Re: [Rd] paste(character(0), collapse="", recycle0=FALSE) should be ""

2020-05-21 Thread William Dunlap via R-devel
> 1) Bill and Hervé (I think) propose that 'recycle0' should have
>   no effect whenever  'collapse = '

I think that collapse= should make paste() return a single string,
regardless of the value of recycle0.  E.g., I would like to see

> paste0("X",seq_len(3),collapse=", ", recycle0=TRUE)
[1] "X1, X2, X3"
> paste0("X",seq_len(0),collapse=", ", recycle0=TRUE)
[1] ""

Currently the latter gives character(0).

paste's collapse argument has traditionally acted after all the other
arguments were dealt with, as in the following not extensively tested
function.

altPaste <- function (..., collapse = NULL) {
tmp <- paste(...)
if (!is.null(collapse)) {
paste(tmp, collapse=collapse)
} else {
tmp
}
}

E.g., in post-R-4.0.0 R-devel
> altPaste("X", seq_len(3), sep="", collapse=", ")
[1] "X1, X2, X3"
> altPaste("X", seq_len(0), sep="", collapse=", ")
[1] "X"
> altPaste("X", seq_len(0), sep="", collapse=", ", recycle0=TRUE)
[1] ""

I think it would be good if the above function continued to act the same as
paste itself.

Bill Dunlap
TIBCO Software
wdunlap tibco.com


On Thu, May 21, 2020 at 9:42 AM Martin Maechler 
wrote:

> > Hervé Pagès
> > on Fri, 15 May 2020 13:44:28 -0700 writes:
>
> > There is still the situation where **both** 'sep' and 'collapse' are
> > specified:
>
> >> paste(integer(0), "nth", sep="", collapse=",")
> > [1] "nth"
>
> > In that case 'recycle0' should **not** be ignored i.e.
>
> > paste(integer(0), "nth", sep="", collapse=",", recycle0=TRUE)
>
> > should return the empty string (and not character(0) like it does at
> the
> > moment).
>
> > In other words, 'recycle0' should only control the first operation
> (the
> > operation controlled by 'sep').

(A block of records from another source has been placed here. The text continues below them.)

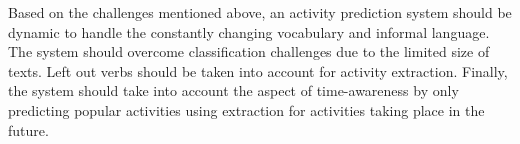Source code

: Based on the challenges mentioned above, an activity prediction system should be dynamic to handle the constantly changing vocabulary and informal language. The system should overcome classification challenges due to the limited size of texts. Left out verbs should be taken into account for activity extraction. Finally, the system should take into account the aspect of time-awareness by only predicting popular activities using extraction for activities taking place in the future.
\fi



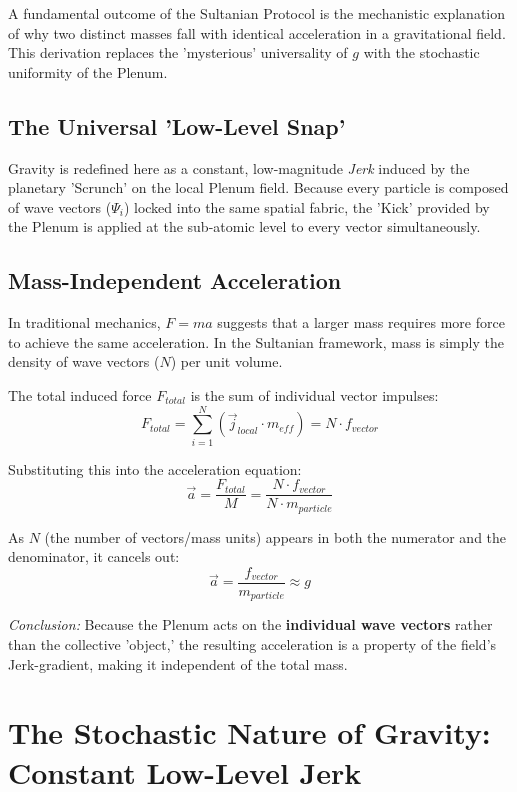 \documentclass[11pt]{article}
\begin{document}
A fundamental outcome of the Sultanian Protocol is the mechanistic explanation of why two distinct masses fall with identical acceleration in a gravitational field. This derivation replaces the 'mysterious' universality of $g$ with the stochastic uniformity of the Plenum.

\subsection{The Universal 'Low-Level Snap'}
Gravity is redefined here as a constant, low-magnitude \textit{Jerk} induced by the planetary 'Scrunch' on the local Plenum field. Because every particle is composed of wave vectors ($\Psi_i$) locked into the same spatial fabric, the 'Kick' provided by the Plenum is applied at the sub-atomic level to every vector simultaneously.

\subsection{Mass-Independent Acceleration}
In traditional mechanics, $F=ma$ suggests that a larger mass requires more force to achieve the same acceleration. In the Sultanian framework, mass is simply the density of wave vectors ($N$) per unit volume. 

The total induced force $F_{total}$ is the sum of individual vector impulses:
\begin{equation}
    F_{total} = \sum_{i=1}^{N} (\vec{j}_{local} \cdot m_{eff}) = N \cdot f_{vector}
\end{equation}

Substituting this into the acceleration equation:
\begin{equation}
    \vec{a} = \frac{F_{total}}{M} = \frac{N \cdot f_{vector}}{N \cdot m_{particle}}
\end{equation}

As $N$ (the number of vectors/mass units) appears in both the numerator and the denominator, it cancels out:
\begin{equation}
    \vec{a} = \frac{f_{vector}}{m_{particle}} \approx g
\end{equation}

\textit{Conclusion:} Because the Plenum acts on the \textbf{individual wave vectors} rather than the collective 'object,' the resulting acceleration is a property of the field's Jerk-gradient, making it independent of the total mass.


\section{The Stochastic Nature of Gravity: Constant Low-Level Jerk}
\end{document}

Which makes plenty of sense: the 1st
> > operation is binary (or n-ary) while the collapse operation is
> unary.
> > There is no concept of recycling in the context of unary operations.
>
> Interesting, ..., and sounding somewhat convincing.
>
> > On 5/15/20 11:25, Gabriel Becker wrote:
> >> Hi all,
> >>
> >> This makes sense to me, but I would think that recycle0 and
> collapse
> >> should actually be incompatible and paste should throw an error if
> >> recycle0 were TRUE and collapse were declared in the same call. I
> don't
> >> think the value of recycle0 should be silently ignored if it is
> actively
> >> specified.
> >>
> >> ~G
>
> Just to summarize what I think we should know and agree (or be
> be "disproven") and where this comes from ...
>
> 1) recycle0 is a new R 4.0.0 option in paste() / paste0() which by default
>(recycle0 = FALSE) should (and *does* AFAIK) not change anything,
>hence  paste() / paste0() behave completely back-compatible
>if recycle0 is kept to FALSE.
>
> 2) recycle0 = TRUE is meant to give different behavior, notably
>0-length arguments (among '...') should result in 0-length results.
>
>The above does not specify what this means in detail, see 3)
>
> 3) The current R 4.0.0 implementation (for which I'm primarily responsible)
>and help(paste)  are in accordance.
>Notably the help page (Arguments -> 'recycle0' ; Details 1st para ;
> Examples)
>says and shows how the 4.0.0 implementation has been meant to work.
>
> 4) Several provenly smart members of the R community argue that
>both the implementation and the documentation of 'recycle0 =
>TRUE'  should be changed to be more logical / coherent / sensical ..
>
> Is the above all correct in your view?
>
> Assuming yes,  I read basically two proposals, both agreeing
> that  recycle0 = TRUE  should only ever apply to the action of 'sep'
> but not the action of 'collapse'.
>
> 1) Bill and Hervé (I think) propose that 'recycle0' should have
>no effect whenever  'collapse = '
>
> 2) Gabe proposes that 'collapse = ' and 'recycle0 = TRUE'
>should be declared incompatible and error. If going in that
>direction, I could also see them to give a warning (and
>continue as if recycle = FALSE).
>
> I have not yet my mind up but would tend to agree to "you guys",
> but I think that other R Core members should chime in, too.
>
> Martin
>
> >> On Fri, May 15, 2020 at 11:05 AM Hervé Pagès  >> > wrote:
> >>
> >> Totally agree with that.
> >>
> >> H.
> >>
> >> On 5/15/20 10:34, William Dunlap via R-devel wrote:
> >> > I agree: paste(collapse="something", ...) should always return a
> >> single
> >> > character string, regardless of the value of recycle0.  This
> would be
> >> > similar to when there are no non-NULL arguments to paste;
> >> collapse="."
> >> > gives a single empty string and collapse=NULL gives a zero long
> >> character
> >> > vector.
> >> >> paste()
> >> > character(0)
> >> >> paste(collapse=", ")
> >> > [1] ""
> >> >
> >> > Bill Dunlap
> >> > TIBCO Software
> >> > wdunla

Re: [Rd] paste(character(0), collapse="", recycle0=FALSE) should be ""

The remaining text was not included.